Mit ihren neuen, modernen Verarbeitungsanlagen waren Sandunelu und Europlant gut gegen Corona gewappnet. Während der Pandemie waren die Straßenmärkte landesweit geschlossen, und die Verbraucher griffen eher zu abgepacktem Gemüse. Weil die beiden Firmen dank moderner Sortier- und Verpackungstechnik und genug Lagerkapazitäten die Nachfrage decken konnten, zog ihr Umsatz deutlich an. Und was bei den alten Anlagen unmöglich gewesen wäre: Die Arbeiterinnen und Arbeiter konnten den Sicherheitsabstand einhalten.
„‘Fruit Garden of Moldova‘ ist ein voller Erfolg“, erzählt Luca Ponzellini. Er gehört zum EIB-Team, das das Programm entwickelt hat und betreut.

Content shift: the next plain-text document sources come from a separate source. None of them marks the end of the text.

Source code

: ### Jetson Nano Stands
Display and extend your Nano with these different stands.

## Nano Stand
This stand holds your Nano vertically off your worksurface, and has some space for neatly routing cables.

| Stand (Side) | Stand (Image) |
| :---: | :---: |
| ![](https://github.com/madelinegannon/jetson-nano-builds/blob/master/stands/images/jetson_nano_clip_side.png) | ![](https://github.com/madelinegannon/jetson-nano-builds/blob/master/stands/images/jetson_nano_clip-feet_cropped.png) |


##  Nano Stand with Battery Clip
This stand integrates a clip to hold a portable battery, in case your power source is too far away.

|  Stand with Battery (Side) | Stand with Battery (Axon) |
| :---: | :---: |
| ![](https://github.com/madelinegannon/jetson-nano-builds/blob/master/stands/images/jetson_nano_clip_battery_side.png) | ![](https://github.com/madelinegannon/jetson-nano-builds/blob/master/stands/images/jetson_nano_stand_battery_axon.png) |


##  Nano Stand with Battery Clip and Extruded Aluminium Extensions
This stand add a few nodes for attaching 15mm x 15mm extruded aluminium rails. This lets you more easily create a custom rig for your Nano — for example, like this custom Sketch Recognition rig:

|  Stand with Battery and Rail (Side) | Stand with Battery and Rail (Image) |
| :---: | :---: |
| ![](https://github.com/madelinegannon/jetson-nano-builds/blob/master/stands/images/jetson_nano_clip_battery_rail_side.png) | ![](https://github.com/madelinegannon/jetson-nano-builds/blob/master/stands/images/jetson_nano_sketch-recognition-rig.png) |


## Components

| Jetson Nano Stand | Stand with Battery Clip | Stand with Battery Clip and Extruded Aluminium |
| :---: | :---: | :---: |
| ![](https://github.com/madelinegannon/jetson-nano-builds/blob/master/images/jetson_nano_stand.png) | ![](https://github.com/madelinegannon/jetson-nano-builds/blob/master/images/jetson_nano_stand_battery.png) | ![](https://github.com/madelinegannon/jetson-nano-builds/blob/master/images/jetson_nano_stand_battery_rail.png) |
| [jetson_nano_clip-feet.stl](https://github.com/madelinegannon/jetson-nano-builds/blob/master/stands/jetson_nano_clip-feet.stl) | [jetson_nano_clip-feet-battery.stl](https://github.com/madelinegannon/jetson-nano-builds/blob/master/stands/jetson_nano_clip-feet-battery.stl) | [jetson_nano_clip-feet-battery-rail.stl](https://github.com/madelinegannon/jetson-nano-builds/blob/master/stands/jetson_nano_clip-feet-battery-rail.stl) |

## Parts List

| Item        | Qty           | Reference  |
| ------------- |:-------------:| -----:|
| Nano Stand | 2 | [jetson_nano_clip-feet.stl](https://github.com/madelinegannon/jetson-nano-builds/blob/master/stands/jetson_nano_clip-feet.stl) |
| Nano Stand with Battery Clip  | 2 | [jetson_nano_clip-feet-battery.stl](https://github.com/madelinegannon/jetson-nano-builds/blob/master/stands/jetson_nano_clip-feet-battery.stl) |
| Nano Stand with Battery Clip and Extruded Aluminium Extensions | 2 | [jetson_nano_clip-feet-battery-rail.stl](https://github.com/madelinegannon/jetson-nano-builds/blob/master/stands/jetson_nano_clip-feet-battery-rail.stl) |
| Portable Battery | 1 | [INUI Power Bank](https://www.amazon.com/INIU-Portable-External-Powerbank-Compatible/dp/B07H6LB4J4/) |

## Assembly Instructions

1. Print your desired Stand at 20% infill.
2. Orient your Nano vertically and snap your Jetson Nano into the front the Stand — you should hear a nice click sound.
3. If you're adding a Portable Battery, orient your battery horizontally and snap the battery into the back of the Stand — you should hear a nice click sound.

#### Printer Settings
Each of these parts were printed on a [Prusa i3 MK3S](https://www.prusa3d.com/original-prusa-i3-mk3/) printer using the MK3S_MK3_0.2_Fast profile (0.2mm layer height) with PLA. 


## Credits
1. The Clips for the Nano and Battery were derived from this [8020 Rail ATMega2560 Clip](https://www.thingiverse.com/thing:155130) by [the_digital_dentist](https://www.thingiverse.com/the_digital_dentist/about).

Die moldauische Wirtschaft ist von der Landwirtschaft geprägt. Das Projekt „Fruit Garden of Moldova“ unterstützt kleine und mittlere Betriebe dabei, sich auf dem engen und hart umkämpften moldauischen Markt zu behaupten und mehr Abnehmer im Ausland zu finden. Die technische Hilfe der EIB geht noch weiter: Projektberater begleiten die Bauern und alle anderen Akteure in der Wertschöpfungskette – also alle, die an einem Produkt beteiligt sind – durch das gesamte Kreditantragsverfahren. Von der optimalen Präsentation ihrer Finanzdaten und Sicherheiten bis zur Aushandlung des Kredits mit der Bank. „Bei keinem anderen Projekt konnten wir mehr Investitionen kleiner Betriebe in Lebensmittel und Landwirtschaft anschieben“, erklärt Christoph Arndt. Er leitete das Beratungsteam für das Projekt. „Dieses Jahr wurden deutlich mehr Obst und Gemüse in die EU verkauft, trotz Pandemie und Dürre.“
Sandunelu baut Karotten, Zwiebeln und Rote Bete an. Der Betrieb erhielt von der Mobiasbanca 492 000 Euro, hinter denen die Europäische Investitionsbank steht, sowie Beratung der EIB bei der Vorbereitung des Kreditantrags. Bei Europlant wachsen Zwiebeln und Kartoffeln. Für den Bau eines Lagers nahe der moldauischen Hauptstadt Chișinău bekam der Betrieb über die ProCredit Bank 720 000 Euro von der EIB.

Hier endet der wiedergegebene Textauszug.